◆ PROBLEM TO SOLVE:
Determine how many lines in the records include "arithmetic". Write the number and nothing more.

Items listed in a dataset
_ _ _
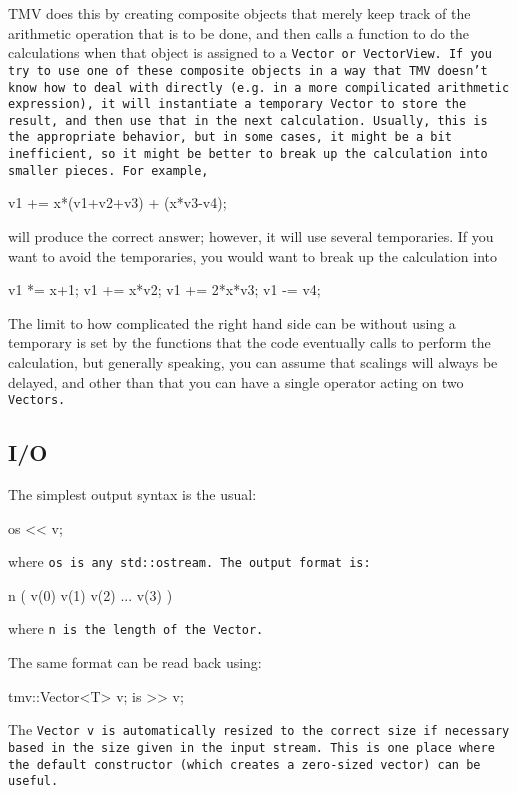 TMV does this by creating composite objects that merely keep track of the
arithmetic operation that is to be done, and then calls a function to do
the calculations when that object is assigned to a \tt{Vector} or
\tt{VectorView}.
If you try to use one of these composite objects in a way that TMV
doesn't know how to deal with directly (e.g. in a more compilicated 
arithmetic expression), it will instantiate a temporary
\tt{Vector} to store the result, and then use that in the next calculation.
Usually, this is the appropriate behavior, but in some cases, it might
be a bit inefficient, so it might be better to break up the calculation 
into smaller pieces.  For example,
\begin{tmvcode}
v1 += x*(v1+v2+v3) + (x*v3-v4);
\end{tmvcode}
will produce the correct answer; however, it will use several temporaries.
If you want to avoid the temporaries, you would want to break up the
calculation into
\begin{tmvcode}
v1 *= x+1;
v1 += x*v2;
v1 += 2*x*v3;
v1 -= v4;
\end{tmvcode}

The limit to how complicated the right hand side can be without using a 
temporary is set by the 
functions that the code eventually calls to perform the calculation, 
but generally speaking, you can assume that scalings will always be
delayed, and other than that you can have a single operator acting on 
two \tt{Vector}s.

\subsection{I/O}
\label{Vector_IO}

The simplest output syntax is the usual:
\begin{tmvcode}
os << v;
\end{tmvcode}
where \tt{os} is any \tt{std::ostream}.
The output format is:
\begin{tmvcode}
n ( v(0)  v(1)  v(2)  ...  v(3) )
\end{tmvcode}
where \tt{n} is the length of the \tt{Vector}.

The same format can be read back using:
\begin{tmvcode}
tmv::Vector<T> v;
is >> v;
\end{tmvcode}
The \tt{Vector v} is automatically resized to the correct size if necessary based in the size given in the input stream.  This is one place where the default constructor (which creates a zero-sized vector) can be useful.

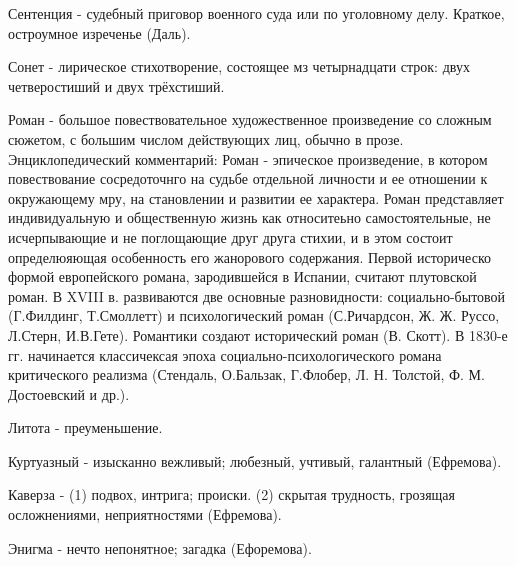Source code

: 



Сентенция - судебный приговор военного суда или по уголовному делу. Краткое, остроумное изреченье (Даль).

Сонет - лирическое стихотворение, состоящее мз четырнадцати строк: двух четверостиший и двух трёхстиший.

Роман - большое повествовательное художественное произведение со сложным сюжетом, с большим числом действующих лиц, обычно в прозе.
Энциклопедический комментарий:
Роман - эпическое произведение, в котором повествование сосредоточнго на судьбе отдельной личности и ее отношении к окружающему мру, на становлении и развитии ее характера. Роман представляет индивидуальную и общественную жизнь как относитеьно самостоятельные, не исчерпывающие и не поглощающие друг друга стихии, и в этом состоит определюяющая особенность его жанорового содержания. Первой историческо формой европейского романа, зародившейся в  Испании, считают плутовской роман. В XVIII в. развиваются две основные разновидности: социально-бытовой (Г.Филдинг, Т.Смоллетт) и психологический роман (С.Ричардсон, Ж. Ж. Руссо, Л.Стерн, И.В.Гете). Романтики создают исторический роман (В. Скотт). В 1830-е гг. начинается классичексая эпоха социально-психологического романа критического реализма (Стендаль, О.Бальзак, Г.Флобер, Л. Н. Толстой, Ф. М. Достоевский и др.).

Литота - преуменьшение.

Куртуазный - изысканно вежливый; любезный, учтивый, галантный (Ефремова).

Каверза - (1) подвох, интрига; происки. (2) скрытая трудность, грозящая осложнениями, неприятностями (Ефремова).

Энигма - нечто непонятное; загадка (Ефоремова).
_ _ _
◆ WRITTEN ANSWER:
2